Mastering Go’s unsafe Package: 5 Real‑World Cases for Zero‑Copy and High‑Performance Tricks
This article walks through five production‑grade Go unsafe techniques—including zero‑copy string conversion, deep struct copying, lock‑free queues, memory‑mapped files, and custom serialization—explaining core concepts, providing benchmark results, and offering a detailed safety checklist to avoid common pitfalls.
Why use unsafe?
Before diving in, a performance comparison shows that converting a string to []byte with the ordinary method copies memory, while the unsafe approach uses unsafe.Slice to achieve zero‑copy. Benchmarks reveal a 130× speed increase and zero allocations.
Core concepts: unsafe.Pointer vs uintptr
unsafe.Pointer is a GC‑visible pointer and is safe to keep around; uintptr is an integer that the GC cannot track and can lead to crashes if the underlying object is moved or reclaimed.
func DangerousExample() {
s := &MyStruct{value: 42}
// Wrong: store address as uintptr
addr := uintptr(unsafe.Pointer(s))
runtime.GC() // GC may collect s
ptr := unsafe.Pointer(addr) // May point to reclaimed memory
s2 := (*MyStruct)(ptr)
fmt.Println(s2.value) // Crash or garbage
}
func SafeExample() {
s := &MyStruct{value: 42}
// Correct: keep unsafe.Pointer
ptr := unsafe.Pointer(s)
runtime.GC() // GC sees the pointer and keeps s alive
s2 := (*MyStruct)(ptr)
fmt.Println(s2.value) // Prints 42 safely
}Rule of thumb: use unsafe.Pointer whenever possible; avoid uintptr unless the operation is a single expression.
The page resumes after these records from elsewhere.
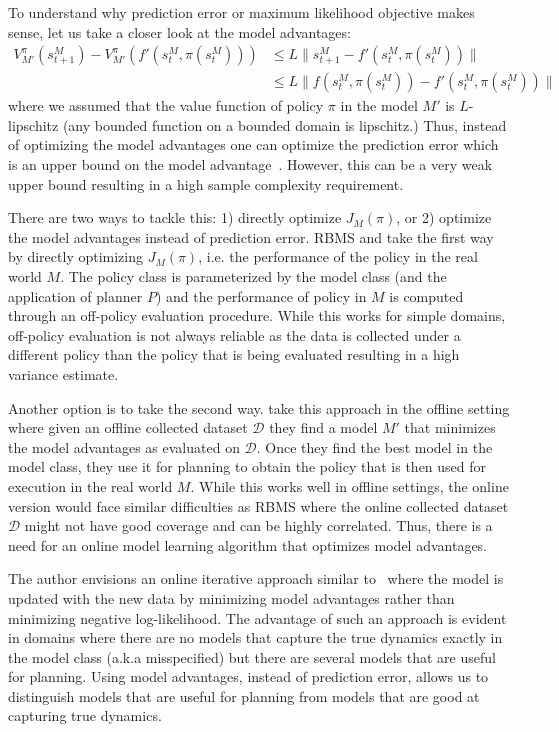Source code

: To understand why prediction error or maximum likelihood objective
makes sense, let us take a
closer look at the model advantages:
\begin{align*}
  V_{M'}^\pi(s_{t+1}^M) - V^\pi_{M'}(f'(s_t^M, \pi(s_t^M))) &\leq
                                                              L\|s_{t+1}^M - f'(s_t^M, \pi(s_t^M))\| \\
  &\leq L\|f(s_t^M, \pi(s_t^M)) - f'(s_t^M, \pi(s_t^M))\|
\end{align*}
where we assumed that the value function of policy $\pi$ in the model
$M'$ is $L$-lipschitz (any bounded function on a bounded domain is
lipschitz.) Thus, instead of optimizing the model advantages one can
optimize the prediction error which is an upper bound on the
model advantage~\cite{DBLP:conf/icml/RossB12}. However, this can be a
very weak upper bound resulting in a high sample complexity
requirement.

There are two ways to tackle this: 1) directly optimize $J_{M}(\pi)$,
or 2) optimize the model advantages instead of prediction error. RBMS
and \taml{} take the first way by directly optimizing $J_M(\pi)$,
i.e. the performance of the policy in the real world $M$. The policy
class is parameterized by the model class (and the application of
planner $P$) and the performance of policy in $M$ is computed through
an off-policy evaluation procedure. While this works for simple
domains, off-policy evaluation is not always reliable as the data is
collected under a different policy than the policy that is being
evaluated resulting in a high variance estimate.

Another option is to take the second
way. \cite{DBLP:conf/aistats/VoloshinJY21} take this approach in the
offline setting where given an offline collected dataset $\mathcal{D}$
they find a model $M'$ that minimizes the model advantages as
evaluated on $\mathcal{D}$. Once they find the best model in the model
class, they use it for planning to obtain the policy that is then used
for execution in the real world $M$. While this works well in offline
settings, the online version would face similar difficulties as RBMS
where the online collected dataset $\mathcal{D}$ might not have good
coverage and can be highly correlated. Thus, there is a need for an
online model learning algorithm that optimizes model advantages.

The author envisions an online iterative approach similar
to~\cite{DBLP:conf/icml/RossB12} where the model is updated with the
new data by minimizing model advantages rather than minimizing
negative log-likelihood. The advantage of such an approach is evident
in domains where there are no models that capture the true dynamics
exactly in the model class (a.k.a misspecified) but there are several
models that are useful for planning. Using model advantages, instead
of prediction error, allows us to distinguish models that are useful
for planning from models that are good at capturing true dynamics.

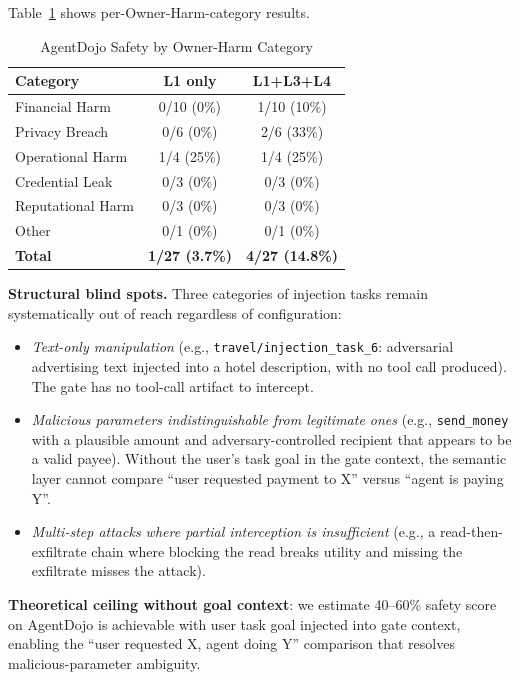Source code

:\documentclass{article}
\theoremstyle{definition}
\begin{document}
Table~\ref{tab:agentdojo_category} shows per-Owner-Harm-category results.

\begin{table}[!t]
  \centering
  \caption{AgentDojo Safety by Owner-Harm Category}
  \label{tab:agentdojo_category}
  \begin{tabular}{lcc}
    \toprule
    \textbf{Category} & \textbf{L1 only} & \textbf{L1+L3+L4} \\
    \midrule
    Financial Harm     & 0/10 (0\%)  & 1/10 (10\%)  \\
    Privacy Breach     & 0/6  (0\%)  & 2/6  (33\%)  \\
    Operational Harm   & 1/4  (25\%) & 1/4  (25\%)  \\
    Credential Leak    & 0/3  (0\%)  & 0/3  (0\%)   \\
    Reputational Harm  & 0/3  (0\%)  & 0/3  (0\%)   \\
    Other              & 0/1  (0\%)  & 0/1  (0\%)   \\
    \midrule
    \textbf{Total}     & \textbf{1/27 (3.7\%)} & \textbf{4/27 (14.8\%)} \\
    \bottomrule
  \end{tabular}
\end{table}

\textbf{Structural blind spots.} Three categories of injection tasks
remain systematically out of reach regardless of configuration:

\begin{itemize}
  \item \textit{Text-only manipulation} (e.g.,
    \texttt{travel/injection\_task\_6}: adversarial advertising text
    injected into a hotel description, with no tool call produced). The
    gate has no tool-call artifact to intercept.
  \item \textit{Malicious parameters indistinguishable from legitimate
    ones} (e.g., \texttt{send\_money} with a plausible amount and
    adversary-controlled recipient that appears to be a valid payee). Without
    the user's task goal in the gate context, the semantic layer cannot
    compare ``user requested payment to X'' versus ``agent is paying Y''.
  \item \textit{Multi-step attacks where partial interception
    is insufficient} (e.g., a read-then-exfiltrate chain where blocking
    the read breaks utility and missing the exfiltrate misses the attack).
\end{itemize}

\textbf{Theoretical ceiling without goal context}: we estimate 40--60\%
safety score on AgentDojo is achievable with user task goal injected into
gate context, enabling the ``user requested X, agent doing Y''
comparison that resolves malicious-parameter ambiguity.
\end{document}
Case 1 – Zero‑copy string ↔ byte slice conversion
Typical scenario: an API gateway handling 100 000 requests per second needs to switch between string and []byte without allocating.
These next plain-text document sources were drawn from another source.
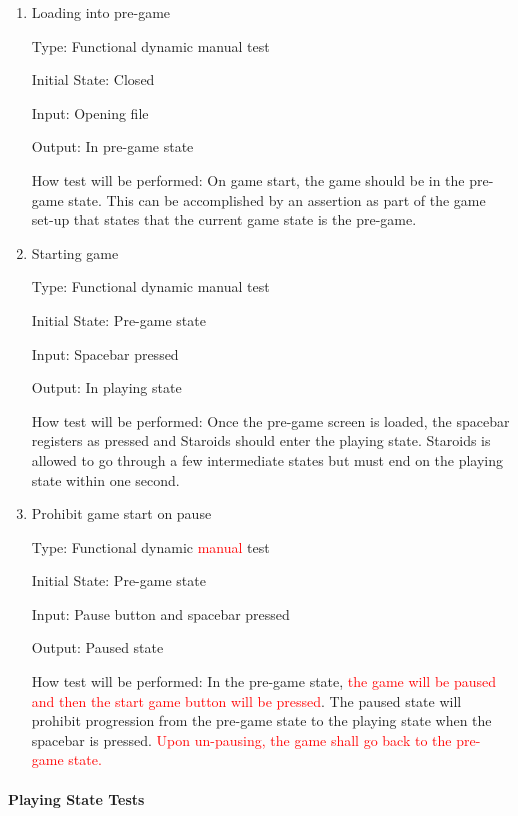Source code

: \documentclass[12pt, titlepage]{article}
\begin{document}
\begin{enumerate}

\item{Loading into pre-game\\}

Type: Functional dynamic manual test

Initial State: Closed

Input: Opening file

Output: In pre-game state

How test will be performed: On game start, the game should be in the pre-game state. This can be accomplished by an assertion as part of the game set-up that states that the current game state is the pre-game.

\item{Starting game\\}

Type: Functional dynamic manual test

Initial State: Pre-game state

Input: Spacebar pressed

Output: In playing state

How test will be performed: Once the pre-game screen is loaded, the spacebar registers as pressed and Staroids should enter the playing state. Staroids is allowed to go through a few intermediate states but must end on the playing state within one second.

\item{Prohibit game start on pause\\}

Type: Functional dynamic \textcolor{red}{manual} test

Initial State: Pre-game state

Input: Pause button and spacebar pressed

Output: Paused state

How test will be performed: In the pre-game state, \textcolor{red}{the game will be paused and then the start game button will be pressed}. The paused state will prohibit progression from the pre-game state to the playing state when the spacebar is pressed. \textcolor{red}{Upon un-pausing, the game shall go back to the pre-game state.}

\end{enumerate}

\paragraph{Playing State Tests}
\end{document}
func String2Bytes(s string) []byte {
return unsafe.Slice(unsafe.StringData(s), len(s))
}
func Bytes2String(b []byte) string {
return unsafe.String(unsafe.SliceData(b), len(b))
}
func HandleRequest(jsonStr string) {
jsonBytes := String2Bytes(jsonStr)
var data map[string]interface{}
json.Unmarshal(jsonBytes, &data)
// ...process data
}Important: the returned []byte must not be modified because it points to read‑only string memory. If modification is required, copy the slice first.
Case 2 – Deep copy of structs with private fields
When a generic deep‑copy function must copy unexported fields, reflection is either too slow or impossible. Using unsafe, we compute field offsets and copy the values directly.
type User struct {
ID int64
name string // private
password string // private
}
func DeepCopy(src *User) *User {
dst := &User{}
dst.ID = src.ID
// copy private field 'name'
srcName := (*string)(unsafe.Pointer(uintptr(unsafe.Pointer(src)) + unsafe.Offsetof(src.name)))
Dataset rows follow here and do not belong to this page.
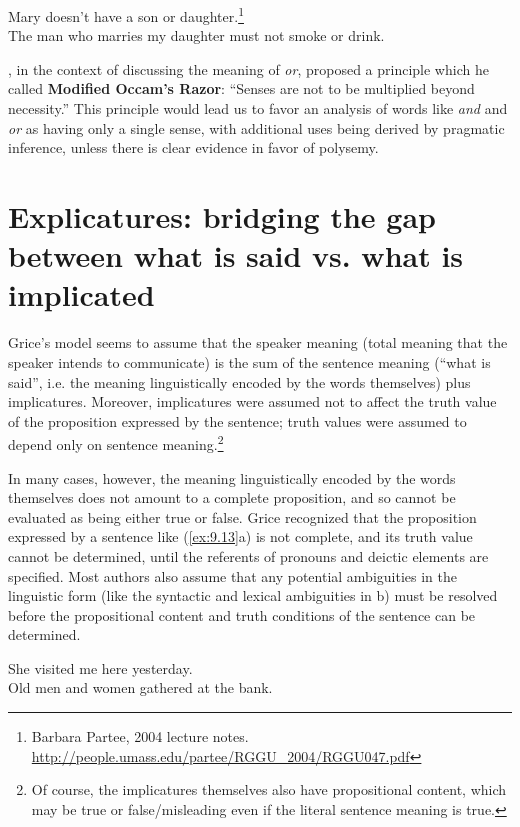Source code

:  
\ea \label{ex:9.12}
\ea Mary doesn’t have a son or daughter.\footnote{Barbara Partee, 2004 lecture notes. \url{http://people.umass.edu/partee/RGGU_2004/RGGU047.pdf}} \\
\ex The man who marries my daughter must not smoke or drink.
                       \z
\z


\citet[47]{Grice1978}, in the context of discussing the meaning of \textit{or}, proposed a principle which he called \textbf{Modified Occam’s Razor}: “Senses are not to be multiplied beyond necessity.” This principle would lead us to favor an analysis of words like \textit{and} and \textit{or} as having only a single sense, with additional uses being derived by pragmatic inference, unless there is clear evidence in favor of polysemy.


\section{Explicatures: bridging the gap between what is said vs. what is implicated}\label{sec:9.3}

Grice’s model seems to assume that the speaker meaning (total meaning that the speaker intends to communicate) is the sum of the sentence meaning (“what is said”, i.e. the meaning linguistically encoded by the words themselves) plus implicatures. Moreover, implicatures were assumed not to affect the truth value of the proposition expressed by the sentence; truth values were assumed to depend only on sentence meaning.\footnote{Of course, the implicatures themselves also have propositional content, which may be true or false/misleading even if the literal sentence meaning is true.}



In many cases, however, the meaning linguistically encoded by the words themselves does not amount to a complete proposition, and so cannot be evaluated as being either true or false. Grice recognized that the proposition expressed by a sentence like (\ref{ex:9.13}a) is not complete, and its truth value cannot be determined, until the referents of pronouns and deictic elements are specified. Most authors also assume that any potential ambiguities in the linguistic form (like the syntactic and lexical ambiguities in b) must be resolved before the propositional content and truth conditions of the sentence can be determined.


\ea \label{ex:9.13}
\ea She visited me here yesterday.\\
\ex Old men and women gathered at the bank.
                       \z
\z


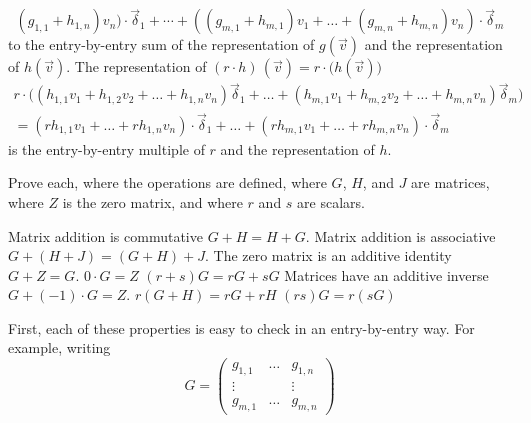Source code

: \begin{exercises}
\begin{answer}
\begin{exparts}
\begin{equation*}
                 (g_{1,1}+h_{1,n})v_n)\cdot\vec{\delta}_1       
            +\cdots                            
           +((g_{m,1}+h_{m,1})v_1+\dots+
                 (g_{m,n}+h_{m,n})v_n)\cdot\vec{\delta}_m
        \end{equation*} 
        to the entry-by-entry
        sum of the representation of \( g(\vec{v}) \) and the representation of
        \( h(\vec{v}) \).
      \partsitem The representation of
        $(r\cdot h)\,(\vec{v})=r\cdot \bigl(h(\vec{v})\bigr)$
        \begin{multline*}
          r\cdot \bigl(
               (h_{1,1}v_1+h_{1,2}v_2+\dots+h_{1,n}v_n)\vec{\delta}_1  
               +\dots      
               +(h_{m,1}v_1+h_{m,2}v_2+\dots+h_{m,n}v_n)\vec{\delta}_m\bigr) \\
          =(rh_{1,1}v_1+\dots+rh_{1,n}v_n)\cdot\vec{\delta}_1           
          +\dots                                    
          +(rh_{m,1}v_1+\dots+rh_{m,n}v_n)\cdot\vec{\delta}_m
        \end{multline*}
        is the  entry-by-entry
        multiple of \( r \) and the representation of \( h \).
     \end{exparts}  
   \end{answer}
  \recommended \item
    Prove each, where the operations are defined, where \( G \), \( H \), and 
    \( J \) are matrices, where
    \( Z \) is the zero matrix, and where \( r \) and \( s \) are scalars.
    \begin{exparts}
      \partsitem Matrix addition is commutative \( G+H=H+G \).
      \partsitem Matrix addition is associative \( G+(H+J)=(G+H)+J \).
      \partsitem The zero matrix is an additive identity \( G+Z=G \).
      \partsitem \( 0\cdot G=Z \)
      \partsitem \( (r+s)G=rG+sG \)
      \partsitem Matrices have an additive inverse \( G+(-1)\cdot G=Z \).
      \partsitem \( r(G+H)=rG+rH \)
      \partsitem \( (rs)G=r(sG) \)
    \end{exparts}
    \begin{answer}
      First, each of these properties
      is easy to check in an entry-by-entry way.
      For example, writing
      \begin{equation*}
        G=
        \begin{pmatrix}
          g_{1,1}  &\ldots  &g_{1,n}  \\
          \vdots   &        &\vdots   \\
          g_{m,1}  &\ldots  &g_{m,n}       
        \end{pmatrix}

\end{equation*}
\end{answer}
\end{exercises}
dstName := (*string)(unsafe.Pointer(uintptr(unsafe.Pointer(dst)) + unsafe.Offsetof(dst.name)))
*dstName = *srcName
// copy private field 'password' similarly
srcPwd := (*string)(unsafe.Pointer(uintptr(unsafe.Pointer(src)) + unsafe.Offsetof(src.password)))
dstPwd := (*string)(unsafe.Pointer(uintptr(unsafe.Pointer(dst)) + unsafe.Offsetof(dst.password)))
*dstPwd = *srcPwd
return dst
}Go 1.17+ provides unsafe.Add, which makes the code more concise:
func DeepCopyModern(src *User) *User {
dst := &User{ID: src.ID}
srcNamePtr := (*string)(unsafe.Add(unsafe.Pointer(src), unsafe.Offsetof(src.name)))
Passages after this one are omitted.